(Pictures paired with source code)
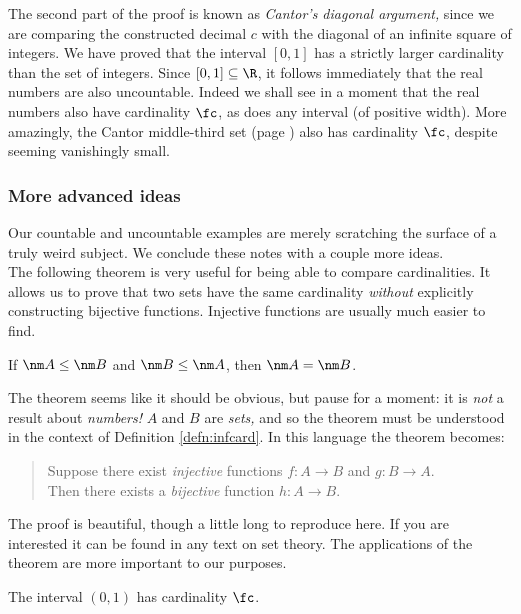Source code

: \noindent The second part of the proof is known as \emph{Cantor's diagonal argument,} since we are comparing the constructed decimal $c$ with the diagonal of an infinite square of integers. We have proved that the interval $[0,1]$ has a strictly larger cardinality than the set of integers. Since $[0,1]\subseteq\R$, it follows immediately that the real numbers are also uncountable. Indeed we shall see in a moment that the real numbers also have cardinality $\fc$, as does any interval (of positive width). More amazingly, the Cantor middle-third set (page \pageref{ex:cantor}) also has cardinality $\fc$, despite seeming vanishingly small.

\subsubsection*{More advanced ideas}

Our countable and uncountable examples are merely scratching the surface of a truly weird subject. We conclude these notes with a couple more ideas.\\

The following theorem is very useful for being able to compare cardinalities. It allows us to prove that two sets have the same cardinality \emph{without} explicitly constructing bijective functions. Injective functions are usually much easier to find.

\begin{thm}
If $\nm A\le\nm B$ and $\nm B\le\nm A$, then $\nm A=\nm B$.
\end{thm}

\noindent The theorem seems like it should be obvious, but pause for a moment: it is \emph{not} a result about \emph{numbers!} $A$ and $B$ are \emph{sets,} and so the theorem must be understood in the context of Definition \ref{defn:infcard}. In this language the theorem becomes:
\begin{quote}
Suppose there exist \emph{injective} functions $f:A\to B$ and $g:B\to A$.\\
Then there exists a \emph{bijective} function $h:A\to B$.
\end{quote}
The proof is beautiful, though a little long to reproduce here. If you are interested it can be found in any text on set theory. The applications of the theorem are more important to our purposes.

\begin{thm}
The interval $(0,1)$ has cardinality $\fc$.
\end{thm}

YOUR ASSIGNMENT: All lines from the beginning of the entries above to the line containing "Our countable and", inclusive, should be printed exactly, apart from the pictures.

WRITTEN REPLY:
Source code

: \noindent The second part of the proof is known as \emph{Cantor's diagonal argument,} since we are comparing the constructed decimal $c$ with the diagonal of an infinite square of integers. We have proved that the interval $[0,1]$ has a strictly larger cardinality than the set of integers. Since $[0,1]\subseteq\R$, it follows immediately that the real numbers are also uncountable. Indeed we shall see in a moment that the real numbers also have cardinality $\fc$, as does any interval (of positive width). More amazingly, the Cantor middle-third set (page \pageref{ex:cantor}) also has cardinality $\fc$, despite seeming vanishingly small.

\subsubsection*{More advanced ideas}

Our countable and uncountable examples are merely scratching the surface of a truly weird subject. We conclude these notes with a couple more ideas.\\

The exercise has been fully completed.